Jalur Sutra, baik melalui darat maupun laut, sudah dikenal sejak lama menjadi milik Tiongkok. Sebenarnya Nusantara pun punya Jalur Rempah. Sejak berabad-abad silam, cita rasa dan aroma rempah telah mengguncang dunia. Rempah merupakan salah satu alasan terbukanya jalur perdagangan di dunia baru sejak awal abad ke-15.
Bahkan ada informasi yang menyebutkan rempah telah digunakan jauh sebelum itu, yakni untuk pengawetan mayat atau mumi dari Mesir purba. Mumi itu berusia ribuan tahun. Dipercaya rempah Nusantara telah digunakan oleh berbagai bangsa dan kebudayaan untuk berbagai keperluan, seperti pengobatan, bumbu masak, dan kosmetika.
Persilangan budaya dan pertemuan antarbangsa berdasarkan upaya mendapatkan rempah, memiliki andil besar dalam membentuk sejarah dunia. Bagi bangsa Indonesia, rempah bukan sekadar komoditas, tetapi berperan besar dalam membentuk budaya dan identitas bangsa ini.
Mengingat perlunya masyarakat, terutama generasi muda, memiliki wawasan tentang rempah, maka Museum Bahari menyelenggarakan beberapa kegiatan yang berkenaan dengan rempah. Kegiatan itu juga dikaitkan dengan Hari Museum Internasional setiap 18 Mei. Pasar Rempah, begitulah topik kegiatan, dengan subtema aroma masa silam, tradisi wewangian, dan cita rasa masa depan.
Kegiatan dibuka pada 18 Mei berupa pameran, yang akan berlangsung hingga 13 Juni 2019. Seminar Rempah sebagai Pemersatu Bangsa diadakan pada Kamis, 23 Mei 2019. Dilanjutkan lomba digital art pada Sabtu, 25 Mei 2019.
Museum Bahari dulunya merupakan gudang rempah. Gedung ini mulai dibangun pada abad ke-17. Sungguh pantas bila kegiatan yang berkenaan dengan rempah diselenggarakan di sini.
Berbagai informasi tentang rempah disajikan dalam pameran. Dimulai dari perang rempah, dimulai pada 1511 etika Portugis merebut Malaka. Puncaknya pada 1640-1641 ketika VOC berhasil merebut Malaka dari Portugis.
Ada kisah tentang pembantaian Banda. Kedatangan dan upaya bangsa Eropa untuk memonopoli perdagangan rempah di Nusantara memicu terjadinya konflik bersenjata di berbagai daerah, baik antarnegara Barat maupun dengan penguasa lokal. Konflik ini menimbulkan korban jiwa yang tidak sedikit, terutama dari pihak daerah penghasil rempah. Konflik akhirnya meredup ketika rempah berhasil diselundupkan keluar dari negeri rempah, dan kemudian ditanam di tempat lain.

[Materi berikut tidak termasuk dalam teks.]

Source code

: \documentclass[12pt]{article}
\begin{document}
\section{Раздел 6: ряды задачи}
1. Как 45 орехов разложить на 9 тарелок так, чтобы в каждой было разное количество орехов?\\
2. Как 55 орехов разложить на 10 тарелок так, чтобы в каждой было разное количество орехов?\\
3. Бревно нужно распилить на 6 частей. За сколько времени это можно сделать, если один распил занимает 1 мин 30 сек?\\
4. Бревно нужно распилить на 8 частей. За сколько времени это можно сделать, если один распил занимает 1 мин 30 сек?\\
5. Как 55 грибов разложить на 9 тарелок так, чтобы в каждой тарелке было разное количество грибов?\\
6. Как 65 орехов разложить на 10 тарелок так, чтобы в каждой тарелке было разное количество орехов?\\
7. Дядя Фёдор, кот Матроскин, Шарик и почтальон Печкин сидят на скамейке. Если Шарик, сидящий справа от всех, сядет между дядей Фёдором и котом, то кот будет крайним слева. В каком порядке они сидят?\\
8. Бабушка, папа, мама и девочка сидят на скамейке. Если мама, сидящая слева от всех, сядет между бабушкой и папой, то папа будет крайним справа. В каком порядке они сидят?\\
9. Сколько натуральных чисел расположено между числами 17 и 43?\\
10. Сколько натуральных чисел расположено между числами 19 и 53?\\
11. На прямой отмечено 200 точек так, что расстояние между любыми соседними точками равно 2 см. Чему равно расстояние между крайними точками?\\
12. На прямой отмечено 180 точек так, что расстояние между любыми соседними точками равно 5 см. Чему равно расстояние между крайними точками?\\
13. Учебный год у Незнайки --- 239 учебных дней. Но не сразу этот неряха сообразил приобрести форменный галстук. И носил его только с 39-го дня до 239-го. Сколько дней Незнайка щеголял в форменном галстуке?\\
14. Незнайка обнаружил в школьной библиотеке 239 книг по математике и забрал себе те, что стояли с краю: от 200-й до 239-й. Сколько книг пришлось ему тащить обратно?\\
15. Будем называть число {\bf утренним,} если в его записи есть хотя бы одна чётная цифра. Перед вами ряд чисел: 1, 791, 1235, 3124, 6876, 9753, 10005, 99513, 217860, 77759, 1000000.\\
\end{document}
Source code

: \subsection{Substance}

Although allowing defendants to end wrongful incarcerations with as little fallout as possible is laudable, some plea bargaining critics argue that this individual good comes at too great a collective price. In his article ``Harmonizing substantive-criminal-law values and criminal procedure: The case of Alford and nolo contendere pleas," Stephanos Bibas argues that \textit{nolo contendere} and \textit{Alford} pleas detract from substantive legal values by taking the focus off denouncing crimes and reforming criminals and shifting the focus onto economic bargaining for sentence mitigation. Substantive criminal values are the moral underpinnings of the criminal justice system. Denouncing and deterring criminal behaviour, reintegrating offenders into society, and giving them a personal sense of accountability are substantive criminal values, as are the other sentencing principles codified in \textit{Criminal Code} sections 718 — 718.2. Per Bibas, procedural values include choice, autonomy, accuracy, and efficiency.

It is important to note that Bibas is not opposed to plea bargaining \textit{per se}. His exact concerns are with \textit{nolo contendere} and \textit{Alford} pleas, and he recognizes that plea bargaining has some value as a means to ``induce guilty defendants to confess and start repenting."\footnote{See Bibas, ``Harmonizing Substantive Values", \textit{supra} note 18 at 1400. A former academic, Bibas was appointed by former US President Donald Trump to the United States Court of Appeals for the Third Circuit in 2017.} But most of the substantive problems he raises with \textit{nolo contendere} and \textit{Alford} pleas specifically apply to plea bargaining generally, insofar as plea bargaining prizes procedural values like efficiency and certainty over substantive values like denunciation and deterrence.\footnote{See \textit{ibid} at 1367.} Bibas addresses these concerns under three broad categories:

Berjenis rempah, ikut dipamerkan, seperti pala, cengkeh, lada, kayumanis, dan kapulaga. Aromanya cukup terasa. Selain itu ada beberapa jenis jamu sachet dan jamu botol sebagai ilustrasi.
Beberapa jenis kapal layar yang pernah dipakai sebagai kapal dagang, ikut mengisi ruang pameran. Koleksi lain berupa koin dari kerajaan Cirebon. Adanya pemutaran film dokumenter, ikut mendukung upaya memperkenalkan rempah dan sejarah.
Kamis, 23 Mei 2019 berlangsung seminar rempah. Pembicara pertama, Pak Didik Pradjoko menceritakan tentang kata archipelago yang berarti lautan, bukan kepulauan yang selama ini diketahui masyarakat. Oleh karena itu, katanya, sejarah Indonesia tidak hanya menitikberatkan pada unsur darat tetapi juga lautan. Pak Didik merupakan dosen senior di Departemen Sejarah FIB UI.
Menurut Pak Didik, komoditi andalan Nusantara sampai dengan akhir abad ke-18 di antaranya cengkeh yang diproduksi di kepulauan Maluku, pala diproduksi di kepulauan Banda, dan lada diproduksi di Indonesia bagian barat.
Banyak hal terungkap dari seminar. Misalnya seorang penanya mengeluh minimnya informasi tentang rempah dari buku-buku sejarah. Ada juga tentang bumbu rempah dari India. Bahkan soal Vietnam sebagai pengekspor lada, padahal lada mentahnya berasal dari Indonesia. Tentu kita harus belajar cara pengolahan.